What is needed> For the records below, output each line exactly as it appears, from the first through the line with "preds = rewPredicates cs".

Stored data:
┄┄┄┄┄┄┄┄┄┄┄┄┄┄┄┄┄┄┄┄

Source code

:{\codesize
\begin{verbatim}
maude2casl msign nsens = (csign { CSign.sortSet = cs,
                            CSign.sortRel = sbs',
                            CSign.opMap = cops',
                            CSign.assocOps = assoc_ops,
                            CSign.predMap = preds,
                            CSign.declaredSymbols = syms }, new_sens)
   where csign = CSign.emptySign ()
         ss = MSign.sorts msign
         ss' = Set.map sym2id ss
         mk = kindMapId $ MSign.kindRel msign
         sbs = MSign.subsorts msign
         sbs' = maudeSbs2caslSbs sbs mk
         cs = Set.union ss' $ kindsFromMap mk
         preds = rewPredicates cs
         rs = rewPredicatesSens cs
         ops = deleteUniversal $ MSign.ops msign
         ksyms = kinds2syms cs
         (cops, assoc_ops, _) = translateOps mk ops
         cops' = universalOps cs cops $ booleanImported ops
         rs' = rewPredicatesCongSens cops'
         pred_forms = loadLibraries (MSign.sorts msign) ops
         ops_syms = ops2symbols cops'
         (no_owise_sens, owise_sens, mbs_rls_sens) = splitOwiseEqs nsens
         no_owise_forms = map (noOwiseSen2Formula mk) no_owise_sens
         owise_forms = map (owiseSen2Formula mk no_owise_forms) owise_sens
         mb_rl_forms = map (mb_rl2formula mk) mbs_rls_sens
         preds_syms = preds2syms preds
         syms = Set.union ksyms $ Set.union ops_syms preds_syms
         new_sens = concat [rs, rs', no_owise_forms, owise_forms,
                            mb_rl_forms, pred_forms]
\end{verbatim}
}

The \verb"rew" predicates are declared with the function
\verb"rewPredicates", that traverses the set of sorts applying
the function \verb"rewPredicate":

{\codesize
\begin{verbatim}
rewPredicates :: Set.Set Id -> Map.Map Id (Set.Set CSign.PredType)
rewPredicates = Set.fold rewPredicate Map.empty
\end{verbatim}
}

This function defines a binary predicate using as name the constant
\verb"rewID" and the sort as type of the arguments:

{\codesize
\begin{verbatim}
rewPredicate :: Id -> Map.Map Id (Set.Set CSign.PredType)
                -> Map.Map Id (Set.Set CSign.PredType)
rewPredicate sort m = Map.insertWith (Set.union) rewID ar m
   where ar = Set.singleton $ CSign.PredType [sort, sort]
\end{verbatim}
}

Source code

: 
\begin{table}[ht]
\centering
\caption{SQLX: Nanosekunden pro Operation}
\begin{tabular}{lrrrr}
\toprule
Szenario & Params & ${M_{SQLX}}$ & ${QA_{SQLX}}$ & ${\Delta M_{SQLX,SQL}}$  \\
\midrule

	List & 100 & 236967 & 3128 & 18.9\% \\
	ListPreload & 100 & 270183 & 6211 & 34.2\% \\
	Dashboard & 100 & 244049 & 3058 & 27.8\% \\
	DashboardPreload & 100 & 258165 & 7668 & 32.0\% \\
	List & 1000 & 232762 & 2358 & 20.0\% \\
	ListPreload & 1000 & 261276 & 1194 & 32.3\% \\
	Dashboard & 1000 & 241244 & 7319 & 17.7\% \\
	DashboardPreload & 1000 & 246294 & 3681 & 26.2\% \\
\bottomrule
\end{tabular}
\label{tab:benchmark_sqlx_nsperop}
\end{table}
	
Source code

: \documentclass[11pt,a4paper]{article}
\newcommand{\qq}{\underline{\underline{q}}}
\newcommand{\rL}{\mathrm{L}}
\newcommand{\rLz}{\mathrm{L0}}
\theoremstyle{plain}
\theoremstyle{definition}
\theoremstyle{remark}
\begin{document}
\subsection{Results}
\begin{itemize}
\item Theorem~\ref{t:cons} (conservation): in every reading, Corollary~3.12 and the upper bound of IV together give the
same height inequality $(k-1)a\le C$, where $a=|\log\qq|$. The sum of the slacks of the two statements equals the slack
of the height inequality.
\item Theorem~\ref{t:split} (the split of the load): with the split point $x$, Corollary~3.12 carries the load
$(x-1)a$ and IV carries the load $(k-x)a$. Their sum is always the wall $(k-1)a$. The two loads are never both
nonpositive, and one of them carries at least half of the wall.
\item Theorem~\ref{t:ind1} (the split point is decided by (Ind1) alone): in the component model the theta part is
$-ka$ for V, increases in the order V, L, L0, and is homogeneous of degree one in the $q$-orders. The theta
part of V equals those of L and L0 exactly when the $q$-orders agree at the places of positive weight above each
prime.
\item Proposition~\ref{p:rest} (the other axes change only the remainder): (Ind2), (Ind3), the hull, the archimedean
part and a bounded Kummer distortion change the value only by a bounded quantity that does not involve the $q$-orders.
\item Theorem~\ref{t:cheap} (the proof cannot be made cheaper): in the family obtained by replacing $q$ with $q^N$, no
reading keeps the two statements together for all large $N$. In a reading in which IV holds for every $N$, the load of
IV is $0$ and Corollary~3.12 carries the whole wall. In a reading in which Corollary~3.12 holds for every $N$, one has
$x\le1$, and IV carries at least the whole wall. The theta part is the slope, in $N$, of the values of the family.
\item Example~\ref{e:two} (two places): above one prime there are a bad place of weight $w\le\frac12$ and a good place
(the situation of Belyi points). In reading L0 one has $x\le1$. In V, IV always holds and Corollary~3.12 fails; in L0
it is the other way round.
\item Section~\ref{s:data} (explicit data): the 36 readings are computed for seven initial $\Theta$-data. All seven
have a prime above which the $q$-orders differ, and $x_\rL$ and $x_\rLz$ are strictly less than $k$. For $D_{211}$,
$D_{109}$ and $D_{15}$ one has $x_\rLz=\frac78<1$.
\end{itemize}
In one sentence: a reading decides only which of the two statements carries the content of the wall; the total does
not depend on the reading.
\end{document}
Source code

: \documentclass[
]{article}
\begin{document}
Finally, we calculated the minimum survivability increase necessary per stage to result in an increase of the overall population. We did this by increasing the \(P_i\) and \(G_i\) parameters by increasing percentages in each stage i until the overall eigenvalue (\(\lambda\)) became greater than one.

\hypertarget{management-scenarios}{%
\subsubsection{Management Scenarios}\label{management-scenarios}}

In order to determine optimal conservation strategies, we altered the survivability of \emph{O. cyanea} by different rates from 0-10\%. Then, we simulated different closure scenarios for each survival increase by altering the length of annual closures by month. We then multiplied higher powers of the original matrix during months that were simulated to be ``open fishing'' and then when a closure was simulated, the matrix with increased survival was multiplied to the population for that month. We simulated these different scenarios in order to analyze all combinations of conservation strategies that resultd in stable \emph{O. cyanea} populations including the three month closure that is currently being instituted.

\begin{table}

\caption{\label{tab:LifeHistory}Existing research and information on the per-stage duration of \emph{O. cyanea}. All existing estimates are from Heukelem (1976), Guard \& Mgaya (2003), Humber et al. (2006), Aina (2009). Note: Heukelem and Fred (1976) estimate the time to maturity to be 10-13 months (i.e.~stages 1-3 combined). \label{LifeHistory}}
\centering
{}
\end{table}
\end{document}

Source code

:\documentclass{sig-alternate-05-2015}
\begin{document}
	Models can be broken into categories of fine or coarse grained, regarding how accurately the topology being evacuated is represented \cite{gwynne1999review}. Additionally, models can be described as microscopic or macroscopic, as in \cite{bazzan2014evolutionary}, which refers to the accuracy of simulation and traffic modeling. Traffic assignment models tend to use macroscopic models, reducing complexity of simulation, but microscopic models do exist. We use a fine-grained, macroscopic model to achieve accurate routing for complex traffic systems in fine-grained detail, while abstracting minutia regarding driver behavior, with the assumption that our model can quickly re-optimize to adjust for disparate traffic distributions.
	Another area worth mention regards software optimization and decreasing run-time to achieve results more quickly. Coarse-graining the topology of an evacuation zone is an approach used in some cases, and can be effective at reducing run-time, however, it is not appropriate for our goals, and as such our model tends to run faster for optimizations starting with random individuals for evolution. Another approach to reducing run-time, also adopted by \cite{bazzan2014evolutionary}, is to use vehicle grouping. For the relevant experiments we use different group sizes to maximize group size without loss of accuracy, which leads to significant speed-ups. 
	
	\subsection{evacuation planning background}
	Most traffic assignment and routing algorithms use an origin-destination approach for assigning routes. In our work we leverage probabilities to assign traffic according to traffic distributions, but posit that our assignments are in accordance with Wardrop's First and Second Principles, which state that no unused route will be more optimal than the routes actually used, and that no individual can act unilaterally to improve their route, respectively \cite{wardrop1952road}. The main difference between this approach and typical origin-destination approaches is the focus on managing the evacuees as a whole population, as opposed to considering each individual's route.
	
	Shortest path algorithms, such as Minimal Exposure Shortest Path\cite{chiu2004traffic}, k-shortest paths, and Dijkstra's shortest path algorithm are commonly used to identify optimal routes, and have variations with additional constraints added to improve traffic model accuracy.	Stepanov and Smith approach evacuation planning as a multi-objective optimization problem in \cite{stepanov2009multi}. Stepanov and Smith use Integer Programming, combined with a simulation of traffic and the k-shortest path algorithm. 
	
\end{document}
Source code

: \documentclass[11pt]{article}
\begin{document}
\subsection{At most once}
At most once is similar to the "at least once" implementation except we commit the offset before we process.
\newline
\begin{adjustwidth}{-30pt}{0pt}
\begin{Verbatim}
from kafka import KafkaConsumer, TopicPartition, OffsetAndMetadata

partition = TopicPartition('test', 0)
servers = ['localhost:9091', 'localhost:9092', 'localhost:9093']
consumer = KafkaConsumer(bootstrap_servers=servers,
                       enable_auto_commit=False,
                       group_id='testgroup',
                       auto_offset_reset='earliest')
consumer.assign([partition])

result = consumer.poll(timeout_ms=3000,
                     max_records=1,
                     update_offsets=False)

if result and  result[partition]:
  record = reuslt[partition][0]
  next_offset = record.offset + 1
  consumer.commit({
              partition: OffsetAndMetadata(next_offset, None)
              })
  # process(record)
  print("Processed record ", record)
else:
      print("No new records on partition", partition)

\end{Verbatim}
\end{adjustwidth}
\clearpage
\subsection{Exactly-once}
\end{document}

┄┄┄┄┄┄┄┄┄┄┄┄┄┄┄┄┄┄┄┄

Answer box>
Source code

:{\codesize
\begin{verbatim}
maude2casl msign nsens = (csign { CSign.sortSet = cs,
                            CSign.sortRel = sbs',
                            CSign.opMap = cops',
                            CSign.assocOps = assoc_ops,
                            CSign.predMap = preds,
                            CSign.declaredSymbols = syms }, new_sens)
   where csign = CSign.emptySign ()
         ss = MSign.sorts msign
         ss' = Set.map sym2id ss
         mk = kindMapId $ MSign.kindRel msign
         sbs = MSign.subsorts msign
         sbs' = maudeSbs2caslSbs sbs mk
         cs = Set.union ss' $ kindsFromMap mk
         preds = rewPredicates cs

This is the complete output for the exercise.